1 - Serviço de Pediatria, Hospital Garcia de Orta.
2 - Serviço de Genética Médica; Hospital de Dona Estefânia; Área da Mulher, Criança e Adolescente; Centro Hospitalar Universitário de Lisboa Central
3 - Unidade de Endocrinologia Pediátrica; Hospital de Dona Estefânia; Área da Mulher, Criança e Adolescente; Centro Hospitalar Universitário de Lisboa Central.
- Reunião Anual da Sociedade Portuguesa de Nefrologia Pediátrica de 2018
Introdução: A obesidade pediátrica é um importante problema de saúde pública. Em Portugal, embora o recente decréscimo, 30.7% das crianças apresentam excesso de peso e 11.7% são obesas. Em cerca de 95% dos casos a obesidade é exógena; no entanto, em algumas crianças são identificadas causas endógenas. A etiologia genética deve ser considerada nas crianças com traços dismórficos, atraso do desenvolvimento psico-motor (DPM), obesidade grave de início precoce (antes dos 5 anos), hiperfagia ou história familiar de obesidade grave. Independentemente da etiologia, o pilar do tratamento é a adopção de um estilo de vida saudável (dieta equilibrada e exercício físico regular). No entanto, causas genéticas específicas poderão beneficiar da instituição de outras estratégias.
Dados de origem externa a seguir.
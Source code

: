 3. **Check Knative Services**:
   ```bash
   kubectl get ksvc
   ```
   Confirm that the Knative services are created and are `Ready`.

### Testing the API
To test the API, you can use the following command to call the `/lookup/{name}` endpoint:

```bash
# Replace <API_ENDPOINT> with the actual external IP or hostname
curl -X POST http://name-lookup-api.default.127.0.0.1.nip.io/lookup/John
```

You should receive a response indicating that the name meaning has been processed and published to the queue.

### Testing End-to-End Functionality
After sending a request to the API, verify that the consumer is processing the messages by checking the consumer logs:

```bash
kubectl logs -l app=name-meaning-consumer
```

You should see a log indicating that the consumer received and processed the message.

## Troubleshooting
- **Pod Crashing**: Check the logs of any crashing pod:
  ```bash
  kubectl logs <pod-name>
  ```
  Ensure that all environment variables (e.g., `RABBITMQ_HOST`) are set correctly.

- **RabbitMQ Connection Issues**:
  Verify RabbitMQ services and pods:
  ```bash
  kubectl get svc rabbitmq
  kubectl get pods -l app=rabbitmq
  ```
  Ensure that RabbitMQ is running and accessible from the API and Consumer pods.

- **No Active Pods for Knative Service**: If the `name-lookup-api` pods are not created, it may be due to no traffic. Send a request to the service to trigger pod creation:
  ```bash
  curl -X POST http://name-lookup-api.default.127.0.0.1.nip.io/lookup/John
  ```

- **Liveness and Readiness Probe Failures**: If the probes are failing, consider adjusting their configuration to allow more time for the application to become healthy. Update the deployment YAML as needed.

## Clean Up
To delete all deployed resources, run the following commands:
Caso clínico: Os autores apresentam o caso de uma adolescente do sexo feminino, 15 anos de idade, referenciada à consulta de Endocrinologia aos 10 anos por obesidade e elevada estatura. Antecedentes pessoais de parto pré-termo tardio, peso ao nascer de 2640g e comprimento de 48cm (adequados para a idade gestacional); adequado DPM; história de atopia. Sem história familiar de excesso de peso; estatura alvo-familiar de 165.5cm (z-score +0.36). Progressão estaturo-ponderal inadequada desde o primeiro ano de vida, com peso significativamente superior ao P97 desde os 15 meses e estatura superior ao P97 desde os 3 anos. Negava história de hiperfagia ou outra sintomatologia; menarca aos 10,5 anos. Ao exame objectivo inicial apresentava sinais cushingóides, peso de 86.9kg (z-score +5.26), altura de 160.1cm (z-score +3.35), IMC de 33.9 kg/m2 (z-score +3.95) e Tanner M3P4. A avaliação endócrino-metabólica inicial revelou insulin-like growth factor 1 (IGF-1) aumentado (restante função hipofisária normal), leptina diminuída, hiperinsulinismo marcado e idade óssea avançada 2,5 anos. Na prova de tolerância à glicose oral não se verificou completa supressão dos níveis séricos de somatotropina. Foi realizada ressonância magnética da sela turca que revelou aumento do volume da adenohipofise (hiperplasia da hipófise versus microadenoma). Nas avaliações seguintes, constatou-se normalização do IGF-1, valores de leptina flutuantes e persistência de hiperinsulinismo marcado; exames neuro-imagiológicos seriados sobreponíveis ao inicial. A adolescente manteve ganho ponderal excessivo e desproporcionado em relação à evolução estatural. Perante isto, realizou estudo genético que identificou mutações em três genes: 1) melanocortin-4 receptor (MC4R) em heterozigotia; 2) ghrelin (GHRL) em heterozigotia; 3) aquaporin 7 (AQP7) em homozigotia. Foi realizado estudo genético dos progenitores demonstrando que a variante do gene MC4R foi herdada do pai (sem excesso ponderal).
Comentários: Trata-se de um caso de obesidade grave de início precoce, não sindromática, sem atraso do DPM e sem polifagia, em que se detectaram mutações em três genes distintos. As mutações do gene MC4R têm sido descritas como a principal causa de obesidade genética. No entanto, a variante detectada na adolescente não explica per si a obesidade. Mutações dos genes GHRL e AQP7 têm sido descritas como factores de risco para obesidade, não explicando isoladamente o quadro clínico descrito. Pode-se presumir que será a combinação das três mutações que justifica esta clínica. Concluindo, perante uma obesidade grave de início precoce, a etiologia genética deve ser sempre equacionada.
Palavras Chave: obesidade; melanocortin-4 receptor; ghrelin; aquaporin 7.